By Southern African Research and Documentation Centre

Southern Africa – a region containing some of Africa’s fastest growing economies – is at present facing critical energy shortages and has an urgent need to bring on line several energy generation projects.

Over the last year, Namibia, South Africa, Zambia and Zimbabwe have had to resort to load-shedding as a stop-gap measure in order to conserve energy. South Africa, the region’s economic powerhouse, has been particularly badly hit by energy shortages with its mining industry – the mainstay of its economy – temporarily shutting down operations in January 2008 while the power supply situation stabilised. South Africa’s industrialists say the shortages are costing them billions of South African rand. Mining accounts for about 15 per cent of South Africa’s electricity demand.
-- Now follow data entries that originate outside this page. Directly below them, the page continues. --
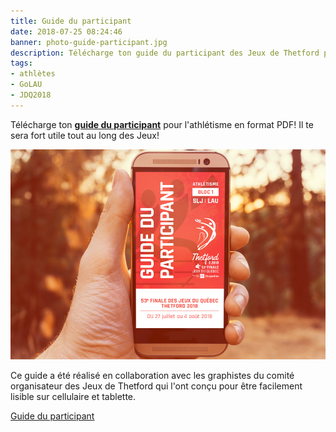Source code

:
 ```yaml
---
title: Guide du participant
date: 2018-07-25 08:24:46
banner: photo-guide-participant.jpg
description: Télécharge ton guide du participant des Jeux de Thetford pour l'athlétisme en format PDF!
tags:
- athlètes
- GoLAU
- JDQ2018
---
```


Télécharge ton [**guide du participant**](GDP-Athletisme-SLJ-LAU.pdf) pour l'athlétisme en format PDF! Il te sera fort utile tout au long des Jeux!

![Guide du participant sur téléphone](/assets/img/2018/photo-guide-participant.jpg)

Ce guide a été réalisé en collaboration avec les graphistes du comité organisateur des Jeux de Thetford qui l'ont conçu pour être facilement lisible sur cellulaire et tablette.

<span class="fa fa-paperclip"></span> [Guide du participant](GDP-Athletisme-SLJ-LAU.pdf)
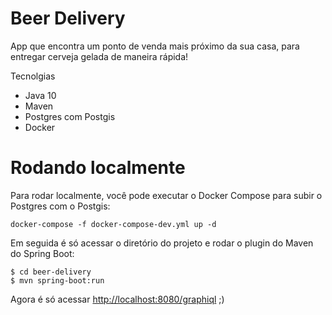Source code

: # Beer Delivery

App que encontra um ponto de venda mais próximo da sua casa, 
para entregar cerveja gelada de maneira rápida!

Tecnolgias

- Java 10
- Maven
- Postgres com Postgis
- Docker

# Rodando localmente

Para rodar localmente, você pode executar o Docker Compose para subir 
o Postgres com o Postgis:

```
docker-compose -f docker-compose-dev.yml up -d
``` 

Em seguida é só acessar o diretório do projeto e rodar o plugin do 
Maven do Spring Boot:

```
$ cd beer-delivery
$ mvn spring-boot:run
``` 

Agora é só acessar [http://localhost:8080/graphiql](http://localhost:8080/graphiql) ;)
The mining sector in South Africa employs about 460,000 people but indirectly supports about five million in total, according to 2007 statistics cited by the country’s Chamber of Mines. The sector also contributes a significant proportion of South Africa’s Gross Domestic Product.

Zambia and Zimbabwe experienced severe blackouts in early 2008. In Zimbabwe, power blackouts have disrupted industry and commerce, and affected the country’s telecommunications network.

Other countries in the region such as Botswana, Namibia and Swaziland, which rely on South Africa for their energy supplies, have had to turn elsewhere for energy. Swaziland, which at present imports 80 per cent of its electricity needs from South Africa, has initiated talks with Mozambique; while Namibia and Zimbabwe have put in place a power-sharing deal that involves Namibian investment.

The Southern African Development Community (SADC) is making frantic efforts to ensure energy shortages will not bring to a halt the fast economic growth now being experienced in the region. At a meeting held in Gaborone, Botswana in February 2008 of SADC’s Energy Ministerial Task Force (EMTF), energy ministers from the region acknowledged the energy challenges the region faces, recognizing that high electricity demand “has outstripped supply due to, among other factors, the positive economic growth which averaged about five per cent in most of the SADC member states, and rural electrification projects in most member states.”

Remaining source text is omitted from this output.